「『やっと定年になったから、2人で世界中をクルーズしよう』といっても、奥さんが本当に喜んでくれるかどうかは疑わしい。それよりも『留守の間の心配はいらないから、楽しんでおいで』と奥さんを気持ちよく旅に出してあげるほうが、旦那の株はグッと上がります。その間に生まれたひとりきりの時間は、自分の趣味に没頭する。そうしてお互いの時間を楽しんだほうが精神的にはずっといい」
子や孫との関係も、孤独を受け入れれば自ずと変わってくる。「もっと孫を連れてこい」とせがめば「しつこい」と思われ実家への足を遠のかせることになりかねないが、「年に1回でも元気な顔を見られればいい」と考えれば気が楽になる。
友人関係も同様だ。
「今でも高校時代の同級生には時々会うことがありますが、社会に出て長く別々の環境におかれてきたのだから、価値観は違って当然です。

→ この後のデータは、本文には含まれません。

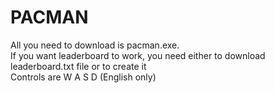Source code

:# PACMAN
All you need to download is pacman.exe.  
If you want leaderboard to work, you need either to download leaderboard.txt file or to create it  
Controls are W A S D (English only)
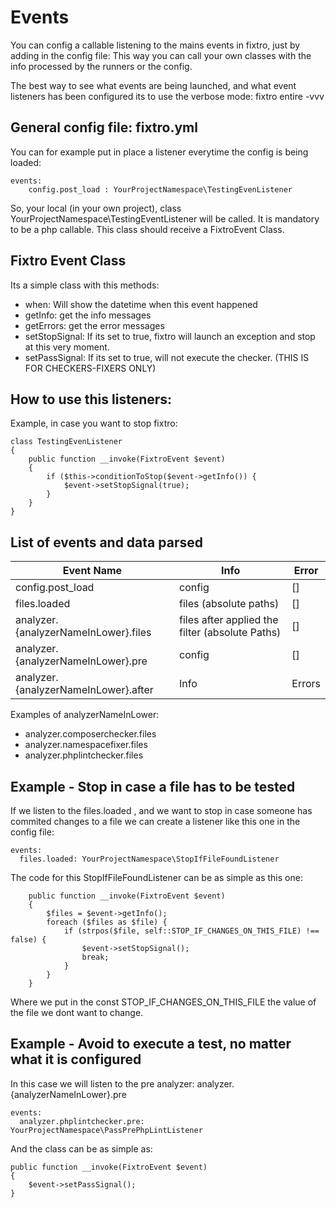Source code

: # Events
You can config a callable listening to the mains events in fixtro, just by adding in the config file:
This way you can call your own classes with the info processed by the runners or the config.

The best way to see what events are being launched, and what event listeners has been configured its to use the verbose mode: fixtro entire -vvv

## General config file: fixtro.yml
You can for example put in place a listener everytime the config is being loaded:

    events:
        config.post_load : YourProjectNamespace\TestingEvenListener
  
So, your local (in your own project), class YourProjectNamespace\TestingEventListener
will be called.
It is mandatory to be a php callable.
This class should receive a FixtroEvent Class.

## Fixtro Event Class
Its a simple class with this methods:
 - when: Will show the datetime when this event happened
 - getInfo: get the info messages
 - getErrors: get the error messages
 - setStopSignal: If its set to true, fixtro will launch an exception and stop at this very moment.
 - setPassSignal: If its set to true, will not execute the checker. (THIS IS FOR CHECKERS-FIXERS ONLY)

## How to use this listeners:
Example, in case you want to stop fixtro:

    class TestingEvenListener
    {
        public function __invoke(FixtroEvent $event)
        {
            if ($this->conditionToStop($event->getInfo()) {
                $event->setStopSignal(true);
            }
        }
    }
    
## List of events and data parsed

|Event Name | Info | Error |
|---------------------|---------------------|---------------------|
|config.post_load | config | [] |
|files.loaded| files (absolute paths) | [] |
|analyzer.{analyzerNameInLower}.files| files after applied the filter (absolute Paths) | []
|analyzer.{analyzerNameInLower}.pre| config | []
|analyzer.{analyzerNameInLower}.after| Info | Errors

Examples of analyzerNameInLower: 
- analyzer.composerchecker.files
- analyzer.namespacefixer.files
- analyzer.phplintchecker.files


## Example - Stop in case a file has to be tested
If we listen to the files.loaded , and we want to stop in case someone has commited changes to a file we can create a
listener like this one in the config file:

    events:
      files.loaded: YourProjectNamespace\StopIfFileFoundListener
      
The code for this StopIfFileFoundListener can be as simple as this one:

        public function __invoke(FixtroEvent $event)
        {
            $files = $event->getInfo();
            foreach ($files as $file) {
                if (strpos($file, self::STOP_IF_CHANGES_ON_THIS_FILE) !== false) {
                    $event->setStopSignal();
                    break;
                }
            }
        }
        
Where we put in the const STOP_IF_CHANGES_ON_THIS_FILE the value of the file we dont want to change.
              
## Example - Avoid to execute a test, no matter what it is configured
In this case we will listen to the pre analyzer:
analyzer.{analyzerNameInLower}.pre

    events:
      analyzer.phplintchecker.pre: YourProjectNamespace\PassPrePhpLintListener

And the class can be as simple as:

    public function __invoke(FixtroEvent $event)
    {
        $event->setPassSignal();
    }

その前提を持てれば、旧友ともストレスなく付き合える。自分の考えを認めてほしいとも思わないし、相手の生き方に干渉したり、意見しようとも思わない。歳を重ねてからの友人関係というのはそのようなものでいいのではないか」(前出・小田嶋氏)
◆「耐える楽しみ」もある
『極上の孤独』著者の下重暁子氏は「孤独を楽しめる男性は女性から見ても魅力的に映ります」と話す。